#### WHAT IS EXPECTED
Please return the lines of the data below, word for word, from the first line through the line containing "Memory Shared? |".

#### SUPPLIED RECORDS
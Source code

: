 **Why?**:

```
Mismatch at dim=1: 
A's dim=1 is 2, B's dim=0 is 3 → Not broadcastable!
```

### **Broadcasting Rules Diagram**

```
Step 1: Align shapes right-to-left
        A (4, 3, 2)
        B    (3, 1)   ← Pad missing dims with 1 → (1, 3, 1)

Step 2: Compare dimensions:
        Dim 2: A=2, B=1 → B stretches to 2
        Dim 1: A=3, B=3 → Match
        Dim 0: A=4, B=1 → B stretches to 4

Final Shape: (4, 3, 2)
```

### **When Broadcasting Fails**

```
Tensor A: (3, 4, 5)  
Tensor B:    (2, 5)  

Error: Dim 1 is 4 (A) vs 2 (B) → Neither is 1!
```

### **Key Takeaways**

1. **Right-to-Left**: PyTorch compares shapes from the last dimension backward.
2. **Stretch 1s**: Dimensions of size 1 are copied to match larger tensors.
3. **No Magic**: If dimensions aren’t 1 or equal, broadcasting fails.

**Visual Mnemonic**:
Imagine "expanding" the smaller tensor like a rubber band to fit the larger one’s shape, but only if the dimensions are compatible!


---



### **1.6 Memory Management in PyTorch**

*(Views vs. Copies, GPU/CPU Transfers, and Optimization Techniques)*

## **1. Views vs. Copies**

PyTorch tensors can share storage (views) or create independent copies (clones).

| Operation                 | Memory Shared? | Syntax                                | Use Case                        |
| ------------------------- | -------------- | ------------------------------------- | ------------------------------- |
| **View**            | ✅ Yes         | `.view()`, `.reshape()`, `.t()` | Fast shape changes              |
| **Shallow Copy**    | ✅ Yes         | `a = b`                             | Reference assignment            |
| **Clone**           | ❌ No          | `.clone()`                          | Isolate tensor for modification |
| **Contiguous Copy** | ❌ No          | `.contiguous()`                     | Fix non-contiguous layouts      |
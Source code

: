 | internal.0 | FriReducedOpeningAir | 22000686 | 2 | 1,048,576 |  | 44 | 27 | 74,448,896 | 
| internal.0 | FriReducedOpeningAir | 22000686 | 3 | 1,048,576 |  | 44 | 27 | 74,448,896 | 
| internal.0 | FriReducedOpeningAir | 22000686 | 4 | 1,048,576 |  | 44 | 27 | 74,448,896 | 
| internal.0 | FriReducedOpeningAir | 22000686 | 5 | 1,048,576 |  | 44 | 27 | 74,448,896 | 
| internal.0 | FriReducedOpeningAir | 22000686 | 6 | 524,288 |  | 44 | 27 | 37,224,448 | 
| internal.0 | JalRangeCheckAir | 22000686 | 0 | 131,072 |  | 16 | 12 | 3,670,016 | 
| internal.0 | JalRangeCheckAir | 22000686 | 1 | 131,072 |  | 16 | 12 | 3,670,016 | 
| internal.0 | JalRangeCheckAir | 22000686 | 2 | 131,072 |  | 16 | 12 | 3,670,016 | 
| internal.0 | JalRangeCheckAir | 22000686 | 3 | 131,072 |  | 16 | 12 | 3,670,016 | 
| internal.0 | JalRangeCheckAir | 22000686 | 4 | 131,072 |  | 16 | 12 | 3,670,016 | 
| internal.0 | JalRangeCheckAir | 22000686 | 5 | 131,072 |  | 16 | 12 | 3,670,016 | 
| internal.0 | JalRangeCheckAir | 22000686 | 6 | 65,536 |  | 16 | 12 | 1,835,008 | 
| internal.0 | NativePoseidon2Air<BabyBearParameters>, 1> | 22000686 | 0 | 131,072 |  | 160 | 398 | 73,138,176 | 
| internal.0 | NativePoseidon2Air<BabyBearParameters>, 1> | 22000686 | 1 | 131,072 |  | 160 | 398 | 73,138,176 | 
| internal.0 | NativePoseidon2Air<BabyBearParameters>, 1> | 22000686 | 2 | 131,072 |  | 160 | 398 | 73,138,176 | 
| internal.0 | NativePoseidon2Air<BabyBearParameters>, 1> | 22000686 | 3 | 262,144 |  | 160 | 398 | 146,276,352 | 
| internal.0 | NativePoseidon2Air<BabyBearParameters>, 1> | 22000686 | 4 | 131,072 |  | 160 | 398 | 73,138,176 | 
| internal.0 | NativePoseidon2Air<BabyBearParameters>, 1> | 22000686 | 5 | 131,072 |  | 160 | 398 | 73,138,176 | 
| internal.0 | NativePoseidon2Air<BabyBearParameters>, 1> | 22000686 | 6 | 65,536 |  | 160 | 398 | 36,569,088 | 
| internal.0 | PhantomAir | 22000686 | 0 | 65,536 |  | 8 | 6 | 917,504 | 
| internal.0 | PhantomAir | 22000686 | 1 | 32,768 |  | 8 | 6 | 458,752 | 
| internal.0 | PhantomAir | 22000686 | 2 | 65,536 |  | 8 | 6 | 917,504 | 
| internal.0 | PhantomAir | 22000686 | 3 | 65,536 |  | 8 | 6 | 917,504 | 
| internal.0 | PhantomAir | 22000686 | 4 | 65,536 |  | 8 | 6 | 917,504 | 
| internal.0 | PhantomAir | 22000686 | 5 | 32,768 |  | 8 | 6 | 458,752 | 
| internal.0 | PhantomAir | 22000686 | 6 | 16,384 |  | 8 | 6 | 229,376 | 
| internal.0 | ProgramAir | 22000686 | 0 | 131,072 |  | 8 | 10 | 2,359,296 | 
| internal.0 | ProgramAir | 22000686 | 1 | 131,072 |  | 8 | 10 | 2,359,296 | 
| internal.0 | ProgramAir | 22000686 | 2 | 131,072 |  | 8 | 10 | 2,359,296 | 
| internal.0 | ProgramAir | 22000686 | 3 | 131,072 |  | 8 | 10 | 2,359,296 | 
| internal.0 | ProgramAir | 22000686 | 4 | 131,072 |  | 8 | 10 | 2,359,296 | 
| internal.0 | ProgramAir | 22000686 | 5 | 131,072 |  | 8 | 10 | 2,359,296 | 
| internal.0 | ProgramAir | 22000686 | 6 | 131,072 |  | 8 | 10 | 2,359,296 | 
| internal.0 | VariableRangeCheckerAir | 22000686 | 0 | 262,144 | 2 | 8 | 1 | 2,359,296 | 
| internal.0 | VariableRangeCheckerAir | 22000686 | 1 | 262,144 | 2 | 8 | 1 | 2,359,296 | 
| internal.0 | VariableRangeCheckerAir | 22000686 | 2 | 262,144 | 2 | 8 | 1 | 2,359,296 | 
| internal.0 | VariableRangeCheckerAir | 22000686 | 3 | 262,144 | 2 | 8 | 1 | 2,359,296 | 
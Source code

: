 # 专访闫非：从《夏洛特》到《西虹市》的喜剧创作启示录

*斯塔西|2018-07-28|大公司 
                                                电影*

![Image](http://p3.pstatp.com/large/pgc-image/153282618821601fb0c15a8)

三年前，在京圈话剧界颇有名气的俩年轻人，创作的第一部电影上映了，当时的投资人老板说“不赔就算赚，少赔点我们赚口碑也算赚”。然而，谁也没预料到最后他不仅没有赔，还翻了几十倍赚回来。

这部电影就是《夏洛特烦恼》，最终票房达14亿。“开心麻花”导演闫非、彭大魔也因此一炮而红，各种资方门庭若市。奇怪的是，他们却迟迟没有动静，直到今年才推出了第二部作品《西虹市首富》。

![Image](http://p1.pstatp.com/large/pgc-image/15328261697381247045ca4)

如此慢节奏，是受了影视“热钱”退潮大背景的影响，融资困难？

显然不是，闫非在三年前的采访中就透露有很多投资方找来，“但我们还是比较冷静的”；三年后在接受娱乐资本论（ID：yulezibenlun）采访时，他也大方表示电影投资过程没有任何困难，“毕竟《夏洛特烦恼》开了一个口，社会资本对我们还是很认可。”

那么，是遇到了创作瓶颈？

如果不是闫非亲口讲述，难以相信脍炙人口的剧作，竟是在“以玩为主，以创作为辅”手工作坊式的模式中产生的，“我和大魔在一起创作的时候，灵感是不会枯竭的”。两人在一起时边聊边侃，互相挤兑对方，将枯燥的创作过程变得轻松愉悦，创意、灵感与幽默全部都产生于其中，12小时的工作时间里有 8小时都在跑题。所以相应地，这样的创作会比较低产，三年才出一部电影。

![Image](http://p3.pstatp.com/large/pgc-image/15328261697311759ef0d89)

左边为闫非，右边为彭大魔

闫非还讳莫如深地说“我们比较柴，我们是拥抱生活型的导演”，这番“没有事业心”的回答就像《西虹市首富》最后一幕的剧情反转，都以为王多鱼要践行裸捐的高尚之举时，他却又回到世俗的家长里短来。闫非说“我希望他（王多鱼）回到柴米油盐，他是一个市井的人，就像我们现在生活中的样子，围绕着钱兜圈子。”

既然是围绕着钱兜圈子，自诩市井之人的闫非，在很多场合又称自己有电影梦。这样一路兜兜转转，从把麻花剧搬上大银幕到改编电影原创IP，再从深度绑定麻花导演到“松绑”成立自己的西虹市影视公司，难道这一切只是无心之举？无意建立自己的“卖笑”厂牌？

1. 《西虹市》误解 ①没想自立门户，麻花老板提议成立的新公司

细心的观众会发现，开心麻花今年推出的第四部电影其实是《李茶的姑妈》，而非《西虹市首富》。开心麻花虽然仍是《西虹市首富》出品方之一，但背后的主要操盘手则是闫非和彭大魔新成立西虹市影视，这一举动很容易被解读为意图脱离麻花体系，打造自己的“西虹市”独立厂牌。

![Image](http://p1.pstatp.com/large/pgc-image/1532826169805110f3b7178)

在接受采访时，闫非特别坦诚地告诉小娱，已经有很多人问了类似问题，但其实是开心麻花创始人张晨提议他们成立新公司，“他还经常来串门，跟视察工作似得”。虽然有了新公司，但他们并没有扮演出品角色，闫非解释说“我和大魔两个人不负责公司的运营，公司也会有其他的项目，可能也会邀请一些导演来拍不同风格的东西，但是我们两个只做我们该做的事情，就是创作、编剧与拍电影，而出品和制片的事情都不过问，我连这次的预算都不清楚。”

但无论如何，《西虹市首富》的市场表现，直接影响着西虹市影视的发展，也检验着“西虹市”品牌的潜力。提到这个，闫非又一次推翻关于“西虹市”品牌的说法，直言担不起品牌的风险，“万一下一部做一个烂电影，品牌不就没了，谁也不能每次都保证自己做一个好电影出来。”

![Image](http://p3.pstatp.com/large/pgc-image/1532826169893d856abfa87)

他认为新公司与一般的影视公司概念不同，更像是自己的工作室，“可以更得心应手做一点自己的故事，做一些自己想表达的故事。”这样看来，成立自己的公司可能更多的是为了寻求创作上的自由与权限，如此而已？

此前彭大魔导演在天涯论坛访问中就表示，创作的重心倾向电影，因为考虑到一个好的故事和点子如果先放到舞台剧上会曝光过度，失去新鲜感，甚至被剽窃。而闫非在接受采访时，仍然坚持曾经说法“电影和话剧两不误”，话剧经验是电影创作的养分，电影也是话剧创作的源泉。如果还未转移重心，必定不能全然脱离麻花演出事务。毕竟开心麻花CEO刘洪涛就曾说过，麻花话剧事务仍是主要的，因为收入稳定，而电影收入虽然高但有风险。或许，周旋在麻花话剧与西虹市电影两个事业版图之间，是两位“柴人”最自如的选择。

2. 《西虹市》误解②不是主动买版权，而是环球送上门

#### SOLUTION FOR THIS PROBLEM
Source code

: **Why?**:

```
Mismatch at dim=1: 
A's dim=1 is 2, B's dim=0 is 3 → Not broadcastable!
```

### **Broadcasting Rules Diagram**

```
Step 1: Align shapes right-to-left
        A (4, 3, 2)
        B    (3, 1)   ← Pad missing dims with 1 → (1, 3, 1)

Step 2: Compare dimensions:
        Dim 2: A=2, B=1 → B stretches to 2
        Dim 1: A=3, B=3 → Match
        Dim 0: A=4, B=1 → B stretches to 4

Final Shape: (4, 3, 2)
```

### **When Broadcasting Fails**

```
Tensor A: (3, 4, 5)  
Tensor B:    (2, 5)  

Error: Dim 1 is 4 (A) vs 2 (B) → Neither is 1!
```

### **Key Takeaways**

1. **Right-to-Left**: PyTorch compares shapes from the last dimension backward.
2. **Stretch 1s**: Dimensions of size 1 are copied to match larger tensors.
3. **No Magic**: If dimensions aren’t 1 or equal, broadcasting fails.

**Visual Mnemonic**:
Imagine "expanding" the smaller tensor like a rubber band to fit the larger one’s shape, but only if the dimensions are compatible!


---



### **1.6 Memory Management in PyTorch**

*(Views vs. Copies, GPU/CPU Transfers, and Optimization Techniques)*

## **1. Views vs. Copies**

PyTorch tensors can share storage (views) or create independent copies (clones).

| Operation                 | Memory Shared? | Syntax                                | Use Case                        |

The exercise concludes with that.